Python Method Overloading¶
method overloading in python can be defined as writing the method in such a way that method will provide different functionality for different datatype arguments with the same method name. Programming languages like Java and C++ implements the method overloading by defining the two methods with the same name but different parameters. In python we do not implement *method overloading *in that way because Java and C++ languages are statically typed hence we need to specify the data types before compilation. But python is a dynamically typed language hence we can implement the same behavior with a same method in python.

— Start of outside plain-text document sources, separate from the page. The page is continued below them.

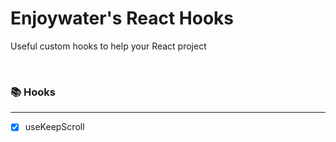 # Enjoywater's React Hooks

Useful custom hooks to help your React project

<br />

### 📚 Hooks

---

- [x] useKeepScroll
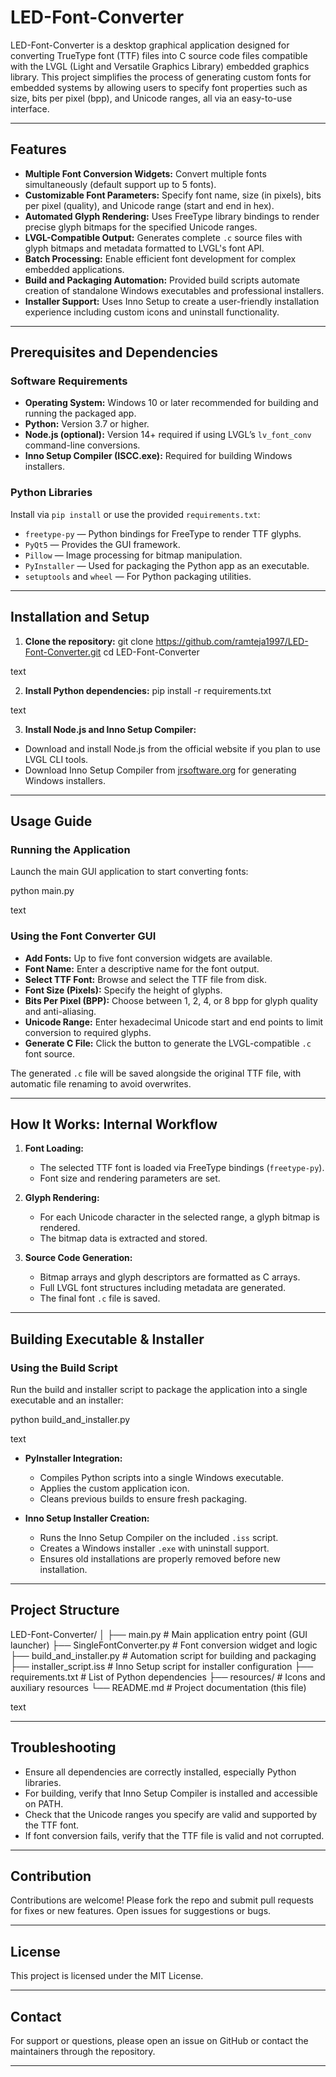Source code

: # LED-Font-Converter

LED-Font-Converter is a desktop graphical application designed for converting TrueType font (TTF) files into C source code files compatible with the LVGL (Light and Versatile Graphics Library) embedded graphics library. This project simplifies the process of generating custom fonts for embedded systems by allowing users to specify font properties such as size, bits per pixel (bpp), and Unicode ranges, all via an easy-to-use interface.

---

## Features

- **Multiple Font Conversion Widgets:** Convert multiple fonts simultaneously (default support up to 5 fonts).
- **Customizable Font Parameters:** Specify font name, size (in pixels), bits per pixel (quality), and Unicode range (start and end in hex).
- **Automated Glyph Rendering:** Uses FreeType library bindings to render precise glyph bitmaps for the specified Unicode ranges.
- **LVGL-Compatible Output:** Generates complete `.c` source files with glyph bitmaps and metadata formatted to LVGL's font API.
- **Batch Processing:** Enable efficient font development for complex embedded applications.
- **Build and Packaging Automation:** Provided build scripts automate creation of standalone Windows executables and professional installers.
- **Installer Support:** Uses Inno Setup to create a user-friendly installation experience including custom icons and uninstall functionality.

---

## Prerequisites and Dependencies

### Software Requirements

- **Operating System:** Windows 10 or later recommended for building and running the packaged app.
- **Python:** Version 3.7 or higher.
- **Node.js (optional):** Version 14+ required if using LVGL’s `lv_font_conv` command-line conversions.
- **Inno Setup Compiler (ISCC.exe):** Required for building Windows installers.

### Python Libraries

Install via `pip install` or use the provided `requirements.txt`:

- `freetype-py` — Python bindings for FreeType to render TTF glyphs.
- `PyQt5` — Provides the GUI framework.
- `Pillow` — Image processing for bitmap manipulation.
- `PyInstaller` — Used for packaging the Python app as an executable.
- `setuptools` and `wheel` — For Python packaging utilities.

---

## Installation and Setup

1. **Clone the repository:**
git clone https://github.com/ramteja1997/LED-Font-Converter.git
cd LED-Font-Converter

text

2. **Install Python dependencies:**
pip install -r requirements.txt

text

3. **Install Node.js and Inno Setup Compiler:**
- Download and install Node.js from the official website if you plan to use LVGL CLI tools.
- Download Inno Setup Compiler from [jrsoftware.org](https://jrsoftware.org/isinfo.php) for generating Windows installers.

---

## Usage Guide

### Running the Application

Launch the main GUI application to start converting fonts:

python main.py

text

### Using the Font Converter GUI

- **Add Fonts:** Up to five font conversion widgets are available.
- **Font Name:** Enter a descriptive name for the font output.
- **Select TTF Font:** Browse and select the TTF file from disk.
- **Font Size (Pixels):** Specify the height of glyphs.
- **Bits Per Pixel (BPP):** Choose between 1, 2, 4, or 8 bpp for glyph quality and anti-aliasing.
- **Unicode Range:** Enter hexadecimal Unicode start and end points to limit conversion to required glyphs.
- **Generate C File:** Click the button to generate the LVGL-compatible `.c` font source.

The generated `.c` file will be saved alongside the original TTF file, with automatic file renaming to avoid overwrites.

---

## How It Works: Internal Workflow

1. **Font Loading:**
   - The selected TTF font is loaded via FreeType bindings (`freetype-py`).
   - Font size and rendering parameters are set.

2. **Glyph Rendering:**
   - For each Unicode character in the selected range, a glyph bitmap is rendered.
   - The bitmap data is extracted and stored.

3. **Source Code Generation:**
   - Bitmap arrays and glyph descriptors are formatted as C arrays.
   - Full LVGL font structures including metadata are generated.
   - The final font `.c` file is saved.

---

## Building Executable & Installer

### Using the Build Script

Run the build and installer script to package the application into a single executable and an installer:

python build_and_installer.py

text

- **PyInstaller Integration:**
  - Compiles Python scripts into a single Windows executable.
  - Applies the custom application icon.
  - Cleans previous builds to ensure fresh packaging.

- **Inno Setup Installer Creation:**
  - Runs the Inno Setup Compiler on the included `.iss` script.
  - Creates a Windows installer `.exe` with uninstall support.
  - Ensures old installations are properly removed before new installation.

---

## Project Structure

LED-Font-Converter/
│
├── main.py # Main application entry point (GUI launcher)
├── SingleFontConverter.py # Font conversion widget and logic
├── build_and_installer.py # Automation script for building and packaging
├── installer_script.iss # Inno Setup script for installer configuration
├── requirements.txt # List of Python dependencies
├── resources/ # Icons and auxiliary resources
└── README.md # Project documentation (this file)

text

---

## Troubleshooting

- Ensure all dependencies are correctly installed, especially Python libraries.
- For building, verify that Inno Setup Compiler is installed and accessible on PATH.
- Check that the Unicode ranges you specify are valid and supported by the TTF font.
- If font conversion fails, verify that the TTF file is valid and not corrupted.

---

## Contribution

Contributions are welcome! Please fork the repo and submit pull requests for fixes or new features. Open issues for suggestions or bugs.

---

## License

This project is licensed under the MIT License.

---

## Contact

For support or questions, please open an issue on GitHub or contact the maintainers through the repository.

---
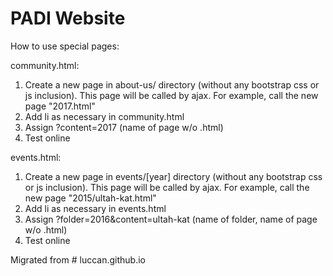 # PADI Website

How to use special pages:

community.html:

1. Create a new page in about-us/ directory (without any bootstrap css or js inclusion). This page will be called by ajax.
    For example, call the new page "2017.html"
2. Add li as necessary in community.html
3. Assign ?content=2017 (name of page w/o .html)
4. Test online

events.html:

1. Create a new page in events/[year] directory (without any bootstrap css or js inclusion). This page will be called by ajax.
    For example, call the new page "2015/ultah-kat.html"
2. Add li as necessary in events.html
3. Assign ?folder=2016&content=ultah-kat (name of folder, name of page w/o .html)
4. Test online

Migrated from # luccan.github.io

How to overload a method in python?¶
Let's do some code to implement the method overloading in python.
class SayHello:
def hello(self, first_name=None, last_name=None):
if first_name and last_name:
print("Hello {0} {1} !".format(first_name, last_name))
elif first_name:
print("Hello {0} !".format(first_name))
else:
print("Hello !")
obj = SayHello()
obj.hello("Anjaneyulu", "Batta")
# Output: Hello Anjaneyulu Batta!
obj.hello("Anji")
# Output: Hello Anji !
obj.hello()
# Output: Hello !
In above code we have implemented method overloading for the method hello. After creating object we have called the method hello with two arguments first name "Anjaneyulu" and last name "Batta" and the method hello returned output Hello Anjaneyulu Batta !. In the next line we called the same method with a single argument name "Anji" now the method returned Hello Anji !. In the next line we have called the same method without the parameter now, the method returned the output Hello !.
In above code we can see that method hello is behaving differently for different parameters that means we are overloading the behavior of the method for different arguments.